Gov. Gavin Newsom’s signing of the $308 billion 2022-2023 Fiscal Year state budget made California the “first and only state in the nation that offers universal access to health care coverage, regardless of your immigration status” per the Governor’s Office. But the budget also offers nearly $6.8 billion for the California Department of Public Health for “optimizing the health and well-being of all Californians” — including significant projects in technology and innovation. Among the areas of funding:
- $20.1 million from the General Fund and 33 positions in FY 2022-2023 to activate an Information Technology, Data Science, and Informatics Framework for a 21st Century Public Health System. That’s the result of a budget change proposal from February seeking the funding for “foundational enterprise and strategic planning activities to modernize public health IT infrastructure and systems and implement the Ecosystem of Data Sharing ... .”
- $5.9 million from “other funds” in FY 2022-2023 for the Childhood Lead Poisoning Prevention Program Information Technology Project Implementation Reappropriation.
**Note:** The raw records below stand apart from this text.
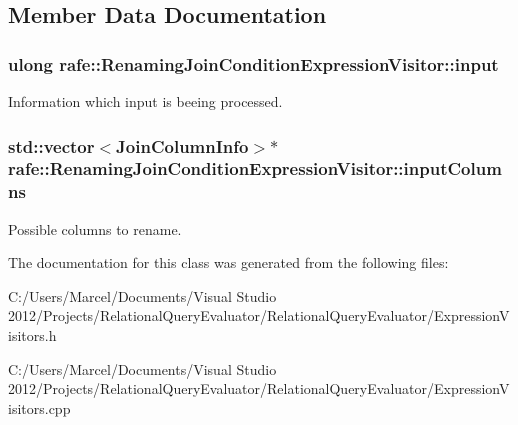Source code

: \subsection{Member Data Documentation}
\hypertarget{classrafe_1_1_renaming_join_condition_expression_visitor_a1802743c1bde8346e752011ccd1810d2}{
\subsubsection[{input}]{\setlength{\rightskip}{0pt plus 5cm}ulong rafe\+::\+Renaming\+Join\+Condition\+Expression\+Visitor\+::input}}\label{classrafe_1_1_renaming_join_condition_expression_visitor_a1802743c1bde8346e752011ccd1810d2}
Information which input is beeing processed. \hypertarget{classrafe_1_1_renaming_join_condition_expression_visitor_a5bda93a30172d4f098a6d4063175d730}{
\subsubsection[{input\+Columns}]{\setlength{\rightskip}{0pt plus 5cm}std\+::vector$<${\bf Join\+Column\+Info}$>$$\ast$ rafe\+::\+Renaming\+Join\+Condition\+Expression\+Visitor\+::input\+Columns}}\label{classrafe_1_1_renaming_join_condition_expression_visitor_a5bda93a30172d4f098a6d4063175d730}
Possible columns to rename. 

The documentation for this class was generated from the following files\+:\begin{DoxyCompactItemize}
\item 
C\+:/\+Users/\+Marcel/\+Documents/\+Visual Studio 2012/\+Projects/\+Relational\+Query\+Evaluator/\+Relational\+Query\+Evaluator/Expression\+Visitors.\+h\item 
C\+:/\+Users/\+Marcel/\+Documents/\+Visual Studio 2012/\+Projects/\+Relational\+Query\+Evaluator/\+Relational\+Query\+Evaluator/Expression\+Visitors.\+cpp\end{DoxyCompactItemize}

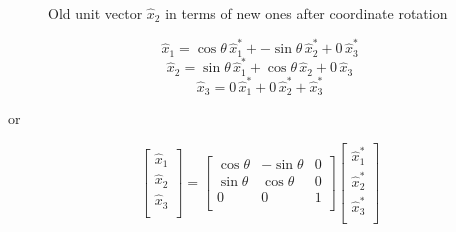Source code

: \begin{figure}[h]
\begin{center}
\end{center}
\caption{Old unit vector $\hat{x}_2$ in terms of new ones after coordinate rotation}
\label{rotationofaxes6}
\end{figure}



$$ \hat{x}_1 = \cos\theta \, \hat{x}^*_1 + -\sin\theta \, \hat{x}^*_2 + 0 \, \hat{x}^*_3 $$ 
$$ \hat{x}_2 = \sin\theta \, \hat{x}^*_1 + \cos\theta \, \hat{x}_2 + 0 \, \hat{x}_3 $$ 
$$ \hat{x}_3 = 0 \, \hat{x}^*_1 + 0 \, \hat{x}^*_2 + \hat{x}^*_3 $$ 

or

\begin{equation*}
\left[ 
\begin{array}{l}
\hat{x}_1  \\
\hat{x}_2 \\
\hat{x}_3  \\
\end{array}
\right] 
= \left[ 
\begin{array}{lll}
 \cos\theta  &  -\sin\theta  & 0\\
 \sin\theta &  \cos\theta  & 0 \\
  0 & 0 & 1\\
\end{array}
\right] 
\left[ 
\begin{array}{l}
\hat{x}^*_1 \\
\hat{x}^*_2 \\
\hat{x}^*_3 \\
\end{array}
\right]
\end{equation*}

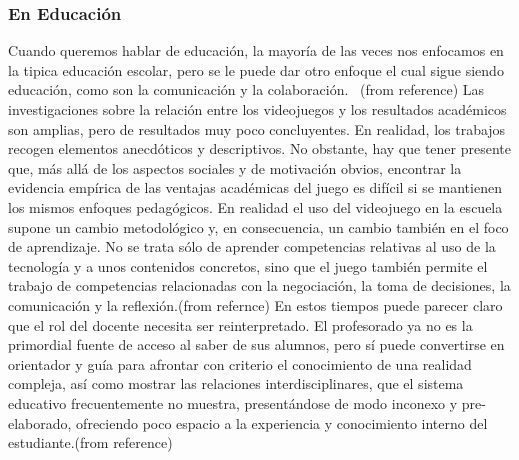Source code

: \documentclass{bmcart}
\begin{document}
\subsubsection*{En Educación}
Cuando queremos hablar de educación, la mayoría de las veces nos enfocamos en la tipica educación escolar, pero se le puede dar otro enfoque el cual sigue siendo  educación, como son la comunicación y la colaboración.
\ (from reference\cite {sanchez2008videojuegos})
\newline
\newline
Las investigaciones sobre la relación entre los videojuegos y los resultados académicos son amplias, pero de resultados muy poco concluyentes. En realidad, los trabajos recogen elementos anecdóticos y descriptivos. No obstante, hay que tener presente que, más allá de los aspectos sociales y de motivación obvios, encontrar la evidencia empírica de las ventajas académicas del juego es difícil si se mantienen los mismos enfoques pedagógicos. En realidad el uso del videojuego en la escuela supone un cambio metodológico y, en consecuencia, un cambio también en el foco de aprendizaje. No se trata sólo de aprender competencias relativas al uso de la tecnología y a unos contenidos concretos, sino que el juego también permite el trabajo de competencias relacionadas con la negociación, la toma de decisiones, la comunicación y la reflexión.(from refernce\cite{salvat2008videojuegos})
\newline
\newline
En estos tiempos puede parecer claro que el rol del docente necesita ser reinterpretado. El profesorado ya no es la primordial fuente de acceso al saber de sus alumnos, pero sí puede convertirse en orientador y guía para afrontar con criterio el conocimiento de una realidad compleja, así como mostrar las relaciones interdisciplinares, que el sistema educativo frecuentemente no muestra, presentándose de modo inconexo y pre-elaborado, ofreciendo poco espacio a la experiencia y conocimiento interno del estudiante.(from reference\cite{ruiz2012aprendiendo})
\end{document}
The money, CDPH said in May highlights of Newsom’s revision of his then-proposed budget, “reflects a decrease of $5.9 million Childhood Lead Poisoning Prevention Fund in State Operations to be reappropriated in budget year to continue development and implementation” of the project.
- $541,000 from the General Fund in FY 2022-2023 for the Sexual Orientation and Gender Identity Data Collection Pilot Project set in motion by Assembly Bill 1094 in 2021. The bill, from Assemblymember Joaquin Arambula (D-Fresno), requires CDPH to do a three-year pilot in as many as six counties that agree to take part, “for the identification and collection by coroners and medical examiners of gender identity and sexual orientation in cases of violent death.” Counties must be trained in collecting the data by a “public or private agency with expertise in identifying and collecting clinical data pertaining to sexual orientation and gender identity”; and after the training, a coroner or medical examiner must begin the data collection and “aggregate, deidentify, and annually report the data” to CDPH and county supervisors.
- $5 million from “other funds” this fiscal year, in what appears to be an initiative not previously funded, for Opioid Overdose Data Collection and Analysis. CDPH has collaborated with the California Department of Health Care Access and Information, the Department of Justice, and the California Health Care Foundation on a California Overdose Surveillance Dashboard since Sept. 22, 2016.